Werkverzeichnisnummer: 3819
2002
J. H. SCHMELZER
Sonata in d, Sonata XIII
Als 1658 der blutjunge, eigentlich zum geistlichen Stand bestimmte Leopold I. Nachfolger seines Vaters Ferdinand III. auf dem Kaiserthron wurde, begann für die Hofmusik eine Phase aufsehenerregender Neuerungen. Der Kaiser liebte die Musik – und er liebte seine Musiker. Mehr als einmal brach er aus dem Korsett des Hofmusik-Reglements, sozusagen aus den eigenen „Dienstvorschriften“, aus, um Musiker zu befördern, die er ganz persönlich schätzte. Der musikalische Vertraute des jungen Kaisers war ein Bäckersohn aus Niederösterreich: Johann Heinrich Schmelzer.
Der fraglos beste österreichische Geiger seiner Generation war der erste, der die herrlichen Violinen des Tiroler Geigenbauers Jacobus Stainer klanglich und technisch zu ihrer vollen Entfaltung brachte. Mit ihm beginnt die österreichische Schule des Violinspiels. Erst 1649 wurde Schmelzer offiziell zum Geiger an der Wiener Hofkapelle ernannt, nachdem er bei Hof bereits fast 15 Jahre gedient hatte. Eine beispiellose Karriere folgte: Ernennung zum Vizekapellmeister 1671, Erhebung in den Adelsstand 1673, Aufstieg zum Hofkapellmeister 1679. Die Pest, der Schmelzer 1680 in Prag eigentlich entfliehen wollte, setzte seiner Laufbahn dort ein allzu frühes Ende.
Leopold I. schätzte an seinem Hofkomponisten und Kapellmeister nicht nur den Verfasser hinreißend lebendiger Ballettmusiken für die prunküberladene Opernbühne des Hofes oder den virtuosen Solisten fantastisch-freier Violinsonaten. Er ließ sich von ihm auch seine eigenen Werke verbessern, was er ihm mit Goldketten und Sonderhonoraren vergütete.

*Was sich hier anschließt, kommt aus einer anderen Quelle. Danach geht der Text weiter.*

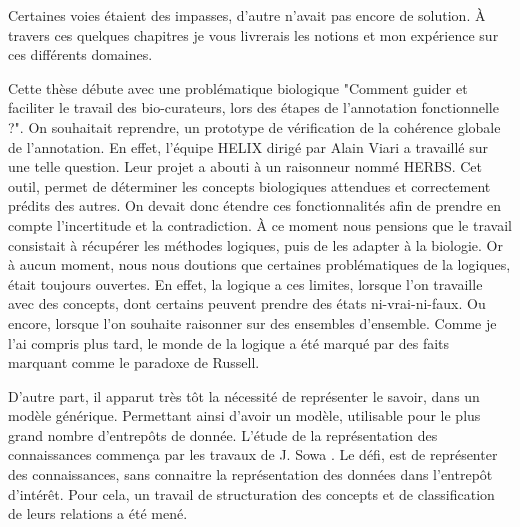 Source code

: Certaines voies étaient des impasses, d'autre n'avait pas encore de solution. À travers ces quelques chapitres je vous livrerais les notions et mon expérience sur ces différents domaines.

Cette thèse débute avec une problématique biologique "Comment guider et faciliter le travail des bio-curateurs, lors des étapes de l'annotation fonctionnelle ?". On souhaitait reprendre, un prototype de vérification de la cohérence globale de l'annotation. En effet, l'équipe HELIX dirigé par Alain Viari a travaillé sur une telle question. Leur projet a abouti à un raisonneur nommé HERBS. Cet outil, permet de déterminer les concepts biologiques attendues et correctement prédits des autres. On devait donc étendre ces fonctionnalités afin de prendre en compte l'incertitude et la contradiction. À ce moment nous pensions que le travail consistait à récupérer les méthodes logiques, puis de les adapter à la biologie. Or à aucun moment, nous nous doutions que certaines problématiques de la logiques, était toujours ouvertes. En effet, la logique a ces limites, lorsque l'on travaille avec des concepts, dont certains peuvent prendre des états ni-vrai-ni-faux. Ou encore, lorsque l'on souhaite raisonner sur des ensembles d'ensemble. Comme je l'ai compris plus tard, le monde de la logique a été marqué par des faits marquant comme le paradoxe de Russell.


D'autre part, il apparut très tôt la nécessité de représenter le savoir, dans un modèle générique. Permettant ainsi d'avoir un modèle, utilisable pour le plus grand nombre d'entrepôts de donnée. L'étude de la représentation des connaissances commença par les travaux de J. Sowa \citeyearpar{sowa92,sowa99}. Le défi, est de représenter des connaissances, sans connaitre la représentation des données dans l'entrepôt d'intérêt. Pour cela, un travail de structuration des concepts et de classification de leurs relations a été mené.
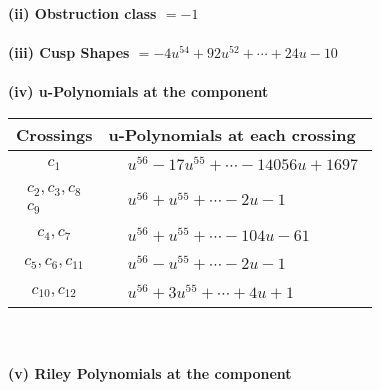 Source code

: \documentclass[1p]{elsarticle_modified}
\theoremstyle{definition}
\begin{document}
\flushleft \textbf{(ii) Obstruction class $= -1$}\\~\\
\flushleft \textbf{(iii) Cusp Shapes $= -4 u^{54}+92 u^{52}+\cdots+24 u-10$}\\~\\
\newpage\renewcommand{\arraystretch}{1}
\flushleft \textbf{(iv) u-Polynomials at the component}\newline \\
\begin{tabular}{m{50pt}|m{274pt}}
Crossings & \hspace{64pt}u-Polynomials at each crossing \\
\hline $$\begin{aligned}c_{1}\end{aligned}$$&$\begin{aligned}
&u^{56}-17 u^{55}+\cdots-14056 u+1697
\end{aligned}$\\
\hline $$\begin{aligned}c_{2},c_{3},c_{8}\\c_{9}\end{aligned}$$&$\begin{aligned}
&u^{56}+u^{55}+\cdots-2 u-1
\end{aligned}$\\
\hline $$\begin{aligned}c_{4},c_{7}\end{aligned}$$&$\begin{aligned}
&u^{56}+u^{55}+\cdots-104 u-61
\end{aligned}$\\
\hline $$\begin{aligned}c_{5},c_{6},c_{11}\end{aligned}$$&$\begin{aligned}
&u^{56}- u^{55}+\cdots-2 u-1
\end{aligned}$\\
\hline $$\begin{aligned}c_{10},c_{12}\end{aligned}$$&$\begin{aligned}
&u^{56}+3 u^{55}+\cdots+4 u+1
\end{aligned}$\\
\hline
\end{tabular}\\~\\
\newpage\renewcommand{\arraystretch}{1}
\flushleft \textbf{(v) Riley Polynomials at the component}\newline \\
\end{document}
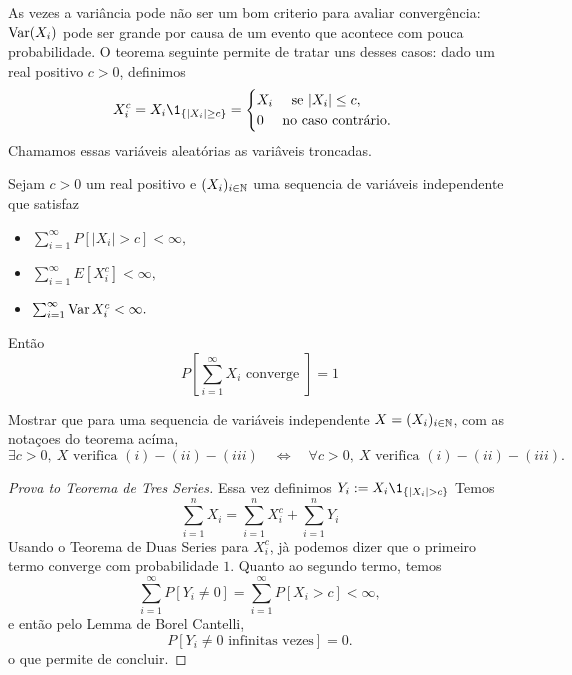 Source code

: \begin{topics}
As vezes a variância pode não ser um bom criterio para avaliar convergência: $\Var(X_i)$ pode ser grande por causa de um evento que
acontece com pouca probabilidade. O teorema seguinte permite de tratar uns desses casos:
dado um real positivo $c>0$, definimos
\begin{equation}
X_i^c= X_i \1_{\{|X_i| \ge c\}}= \begin{cases} X_i \quad \text{ se } |X_i|\le c,\\
                                    0 \quad \text{ no caso contrário.}
                                   \end{cases}
           \end{equation}
Chamamos essas variáveis aleatórias as variâveis troncadas.

\begin{theorem}
 Sejam $c>0$ um real positivo e $(X_i)_{i\in \bbN}$ uma sequencia de variáveis independente que
satisfaz
\begin{itemize}
 \item [(i)]  $\sum_{i=1}^\infty P[ |X_i|>c ]<\infty,$
 \item [(ii)]  $\sum_{i=1}^\infty E[ X^c_i]<\infty,$
 \item [(iii)]  $\sum_{i=1}^\infty \Var X^c_i<\infty.$
\end{itemize}
Então
$$ P[\sum_{i=1}^{\infty} X_i \text{ converge } ]= 1 $$
\end{theorem}

\begin{exercise}
  Mostrar que para uma sequencia de variáveis independente $X=(X_i)_{i\in \bbN}$, com as notaçoes do teorema acíma,
  \begin{equation*}
    \exists c>0,\ X \text{ verifica $(i)-(ii)-(iii)$}
    \quad \Leftrightarrow \quad
    \forall c>0,\ X \text{ verifica $(i)-(ii)-(iii)$}.
  \end{equation*}
\end{exercise}

\begin{proof}[Prova to Teorema de Tres Series]
  Essa vez definimos $Y_i:= X_i \1_{\{|X_i| > c\}}$
  Temos
  \begin{equation}
    \sum_{i=1}^n X_i =  \sum_{i=1}^n X_i^c + \sum_{i=1}^n Y_i
  \end{equation}
  Usando o Teorema de Duas Series para $X_i^c$, jà podemos dizer que o primeiro termo converge com probabilidade $1$.
  Quanto ao segundo termo, temos
  \begin{equation}
    \sum_{i = 1}^{\infty} P[Y_i\ne 0]=   \sum_{i=1}^{\infty} P[ X_i>c ]< \infty,
  \end{equation}
  e então pelo Lemma de Borel Cantelli,
  \begin{equation}
    P[ Y_i \ne 0 \text{ infinitas vezes}]=0.
  \end{equation}
  o que permite de concluir.
\end{proof}



\end{topics}
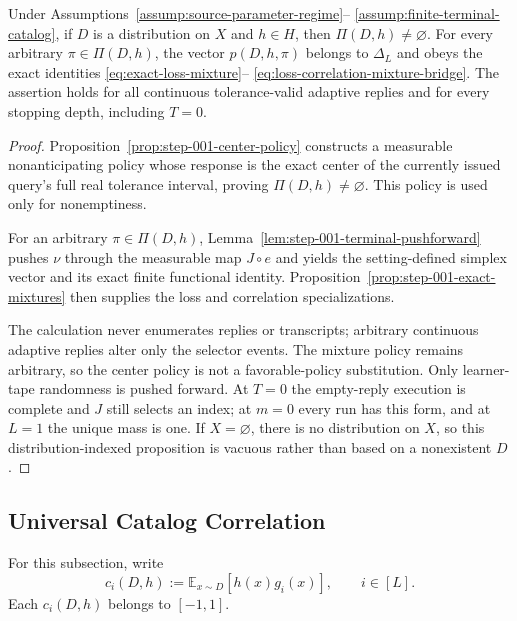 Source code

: \begin{proposition}
\label{prop:step-001-catalog-law}
Under Assumptions~\ref{assump:source-parameter-regime}--
\ref{assump:finite-terminal-catalog}, if $D$ is a distribution on $X$ and
$h\in H$, then $\Pi(D,h)\ne\varnothing$.  For every arbitrary
$\pi\in\Pi(D,h)$, the vector $p(D,h,\pi)$ belongs to $\Delta_L$ and obeys
the exact identities \eqref{eq:exact-loss-mixture}--
\eqref{eq:loss-correlation-mixture-bridge}.  The assertion holds for all
continuous tolerance-valid adaptive replies and for every stopping depth,
including $T=0$.
\end{proposition}

\begin{proof}
Proposition~\ref{prop:step-001-center-policy} constructs a measurable
nonanticipating policy whose response is the exact center of the currently
issued query's full real tolerance interval, proving
$\Pi(D,h)\ne\varnothing$.  This policy is used only for nonemptiness.

For an arbitrary $\pi\in\Pi(D,h)$,
Lemma~\ref{lem:step-001-terminal-pushforward} pushes $\nu$ through the
measurable map $J\circ e$ and yields the setting-defined simplex vector and
its exact finite functional identity.  Proposition~\ref{prop:step-001-exact-mixtures}
then supplies the loss and correlation specializations.

The calculation never enumerates replies or transcripts; arbitrary
continuous adaptive replies alter only the selector events.  The mixture
policy remains arbitrary, so the center policy is not a favorable-policy
substitution.  Only learner-tape randomness is pushed forward.  At $T=0$ the
empty-reply execution is complete and $J$ still selects an index; at $m=0$
every run has this form, and at $L=1$ the unique mass is one.  If
$X=\varnothing$, there is no distribution on $X$, so this
distribution-indexed proposition is vacuous rather than based on a
nonexistent $D$.
\end{proof}

\subsection{Universal Catalog Correlation}
\label{app:universal-catalog-correlation}

For this subsection, write
\[
c_i(D,h):=\mathbb E_{x\sim D}[h(x)g_i(x)],\qquad i\in[L].
\]
Each $c_i(D,h)$ belongs to $[-1,1]$.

Schmelzer revanchierte sich mit der Widmung seiner ersten Sonatensammlung, der Duodena Selectarum Sonatarum, 1658 an den Kaiser. Diesem Opus entstammt unsere d-Moll-Sonate für Violine, obligate Gambe und Basso continuo. Sie beginnt im breiten Gesang feierlichen Kontrapunkts zwischen den beiden Streichern, die in typisch barocken Vorhaltswendungen dem Affekt der Trauer frönen. In virtuosen Soli lösen sich Geige und Gambe mehrmals von dem Modell der sich verschränkenden langen Noten, so als wechsle ein Redner urplötzlich von tiefer Trauer in heftigen Schmerz. Im zweiten Teil beschleunigt sich die Bewegung zu ruhig fließendem Dreiertakt, in dem Violine und Gambe frei dialogisieren. Ein affektvoll bewegtes Duett beschließt die Sonate.
In dem drei Jahre später veröffentlichten Sacro-Profanus Concentus musicus, einer Sammlung von meist groß besetzten Sonaten zum weltlichen wie geistlichen Gebrauch, ließ Schmelzer auch Platz für die Triosonate. In Sonata XIII dialogisieren zwei Geigen über dem Basso continuo in einem mehrsätzigen Gebilde aus Adagio-Einleitung, zwei fugierten Allegroteilen und einem virtuosen Schluss. In der Widmungsvorrede an Erzherzog Leopold Wilhelm, einen Onkel Kaiser Leopolds I., bestimmte Schmelzer den für den österreichischen Barock typischen geistlich-weltlichen Doppelsinn der Sonate (siehe Zitat Seite 10).